Dale with his Barnum co-star Glenn Close performing in Busker Alley in 2006
James Smith

(1935-08-15) 15 August 1935 (age 85)
  • Actor
  • composer
  • director
  • singer
  • songwriter
  • voice actor
Years active1951–present
Patricia Gardiner
(m. 1957; div. 1977)

Julia Schafler
(m. 1980)
Jim Dale Signature.png

Jim Dale MBE (born James Smith; 15 August 1935) is an English actor, composer, director, narrator, singer and songwriter. In the United Kingdom he is known as a pop singer of the 1950s who became a leading actor at the National Theatre. In the British film world he became one of the regulars in the Carry On films. He is one of the last surviving regular actors from the series – the others being Leslie Phillips, Bernard Cribbins, Valerie Leon, Kenneth Cope, Julian Holloway, Hugh Futcher, Anita Harris, Amanda Barrie and Patricia Franklin.
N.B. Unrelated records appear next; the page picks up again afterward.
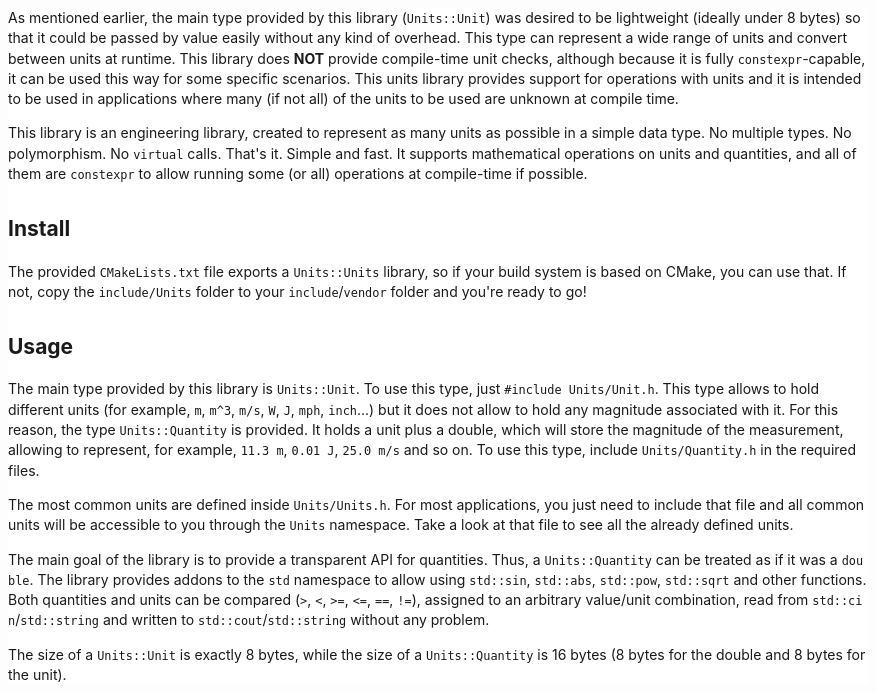 As mentioned earlier, the main type provided by this library (`Units::Unit`) was desired to be lightweight (ideally under 8
bytes) so that it could be passed by value easily without any kind of overhead. This type can represent a wide range of units
and convert between units at runtime. This library does **NOT** provide compile-time unit checks, although because it is fully
`constexpr`-capable, it can be used this way for some specific scenarios. This units library provides support for operations
with units and it is intended to be used in applications where many (if not all) of the units to be used are unknown at
compile time.

This library is an engineering library, created to represent as many units as possible in a simple data type. No multiple 
types. No polymorphism. No `virtual` calls. That's it. Simple and fast. It supports mathematical operations on units and
quantities, and all of them are `constexpr` to allow running some (or all) operations at compile-time if possible.

## Install
The provided `CMakeLists.txt` file exports a `Units::Units` library, so if your build system is based on CMake, you can use
that. If not, copy the `include/Units` folder to your `include`/`vendor` folder and you're ready to go!

## Usage
The main type provided by this library is `Units::Unit`. To use this type, just `#include Units/Unit.h`. This type allows
to hold different units (for example, `m`, `m^3`, `m/s`, `W`, `J`, `mph`, `inch`...) but it does not allow to hold any
magnitude associated with it.
For this reason, the type `Units::Quantity` is provided. It holds a unit plus a double, which will store the magnitude of the
measurement, allowing to represent, for example, `11.3 m`, `0.01 J`, `25.0 m/s` and so on. To use this type, include
`Units/Quantity.h` in the required files.

The most common units are defined inside `Units/Units.h`. For most applications, you just need to include that file and all common units will be accessible to you through the `Units` namespace. Take a look at that file to see all the already defined units.

The main goal of the library is to provide a transparent API for quantities. Thus, a `Units::Quantity` can be
treated as if it was a `double`. The library provides addons to the `std` namespace to allow using `std::sin`, `std::abs`,
`std::pow`, `std::sqrt` and other functions. Both quantities and units can be compared (`>`, `<`, `>=`, `<=`, `==`, `!=`),
assigned to an arbitrary value/unit combination, read from `std::cin`/`std::string` and written to `std::cout`/`std::string`
without any problem.

The size of a `Units::Unit` is exactly 8 bytes, while the size of a `Units::Quantity` is 16 bytes (8 bytes for the double and
8 bytes for the unit).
In the United States he is most recognised as a leading actor on Broadway, where he had roles in Scapino, Barnum, Candide and Me and My Girl, as well as for narrating all seven of the Harry Potter audiobooks in the American market (for which he received two Grammy Awards out of six nominations) and the ABC series Pushing Daisies (2007–2009); he also starred in the Disney film Pete's Dragon (1977). He was nominated for a BAFTA Award for portraying a young Spike Milligan in Adolf Hitler: My Part in His Downfall (1973).

As a lyricist, Dale was nominated for both an Academy Award and Golden Globe Award for the song "Georgy Girl", the theme for the 1966 film of the same name.

Early life

Dale was born James Smith, to William Henry and Miriam Jean (née Wells) Smith in Rothwell, Northamptonshire.[1] He was educated at Kettering Grammar School. He trained as a dancer for six years before his debut as a stage comic in 1951.[2] He did two years of national service in the Royal Air Force.[2][3]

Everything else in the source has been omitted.